A delegation of Katangese is heading to the United Nations to announce plans to secede following attempts by Kinshasa to enact a discriminatory law ahead of the December 20, 2023 elections.
Another delegations will present a petition to the National Assembly in Kinshasa to declare independence to allow the south-east region revert to its status of 1960 to 1963 when the Belgian-colony became independent.
The Katangese delegation are hinging their self-rule on the constitution first promulgated by the leadership of Moise Tshombe.
A spokesperson for the group has disclosed that Katangese have resolved to become independent to allow citizens govern themselves in a non-discriminatory system.
He argues that the admission of the Tshiani Law, which seeks to eliminate candidates without two Congolese parents from contesting the election, was racist, undemocratic and discriminatory.
They state that such a law goes against the ideals and values on which Katanga and the Democratic Republic of Congo became one state.

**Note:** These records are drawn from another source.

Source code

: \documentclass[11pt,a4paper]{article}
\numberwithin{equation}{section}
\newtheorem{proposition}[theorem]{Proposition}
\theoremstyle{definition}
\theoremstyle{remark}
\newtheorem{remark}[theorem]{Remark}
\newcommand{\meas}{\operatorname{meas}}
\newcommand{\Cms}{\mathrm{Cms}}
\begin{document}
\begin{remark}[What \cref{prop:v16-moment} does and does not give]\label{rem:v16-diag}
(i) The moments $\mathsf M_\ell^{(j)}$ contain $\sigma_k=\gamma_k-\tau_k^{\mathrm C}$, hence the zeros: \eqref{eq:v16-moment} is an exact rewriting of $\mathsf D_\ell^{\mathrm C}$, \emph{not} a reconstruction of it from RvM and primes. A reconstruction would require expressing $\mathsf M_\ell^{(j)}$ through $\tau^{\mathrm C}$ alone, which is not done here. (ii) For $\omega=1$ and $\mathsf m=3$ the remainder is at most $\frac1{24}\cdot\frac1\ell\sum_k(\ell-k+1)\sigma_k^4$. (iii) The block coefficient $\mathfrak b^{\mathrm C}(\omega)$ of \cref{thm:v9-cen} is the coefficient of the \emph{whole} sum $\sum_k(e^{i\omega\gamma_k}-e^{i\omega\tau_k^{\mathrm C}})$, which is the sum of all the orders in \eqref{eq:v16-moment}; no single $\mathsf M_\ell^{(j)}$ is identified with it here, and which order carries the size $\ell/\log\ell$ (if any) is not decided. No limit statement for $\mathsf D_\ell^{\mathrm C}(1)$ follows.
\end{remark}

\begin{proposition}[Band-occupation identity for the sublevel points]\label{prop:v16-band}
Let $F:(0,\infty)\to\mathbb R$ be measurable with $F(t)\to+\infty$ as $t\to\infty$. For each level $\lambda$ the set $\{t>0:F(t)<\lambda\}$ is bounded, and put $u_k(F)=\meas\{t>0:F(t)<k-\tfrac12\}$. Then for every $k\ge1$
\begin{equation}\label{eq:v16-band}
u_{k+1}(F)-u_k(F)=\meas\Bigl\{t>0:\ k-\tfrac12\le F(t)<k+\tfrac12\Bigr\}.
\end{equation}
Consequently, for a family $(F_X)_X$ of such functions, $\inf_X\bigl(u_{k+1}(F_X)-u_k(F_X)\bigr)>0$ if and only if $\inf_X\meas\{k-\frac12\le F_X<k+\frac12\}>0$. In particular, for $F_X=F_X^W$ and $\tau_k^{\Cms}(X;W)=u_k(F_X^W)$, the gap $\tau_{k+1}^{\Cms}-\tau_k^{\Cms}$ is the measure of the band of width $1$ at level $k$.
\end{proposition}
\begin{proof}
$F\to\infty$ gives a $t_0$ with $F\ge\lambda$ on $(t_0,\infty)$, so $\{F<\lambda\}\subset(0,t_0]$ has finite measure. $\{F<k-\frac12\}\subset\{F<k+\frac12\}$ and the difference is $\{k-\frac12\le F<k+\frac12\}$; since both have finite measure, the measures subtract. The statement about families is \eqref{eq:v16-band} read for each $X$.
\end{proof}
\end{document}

The bill brought by American citizen, Noel Tshiani, will eliminate popular opposition leader Moise Katumbi whose father, Nissim Soriano, is a Greek-Jew who settled in the southern part of the former Belgian colony after fleeing the Holocaust.
The late Mr. Soriano established his family with a Congolese woman, mama Virgine, and their family emerged as a business powerhouse in the region.
In 2018, Katumbi was blocked from returning to Congo to contest the polls but backed Martin Fayulu who was widely seen to have won the election based on the Parallel Voter Tabulation (PVT).
President Felix Tshisekedi was, however, named winner in a negotiated power deal that would keep former president Joseph Kabila as life president of the senate and free from any form of prosecution.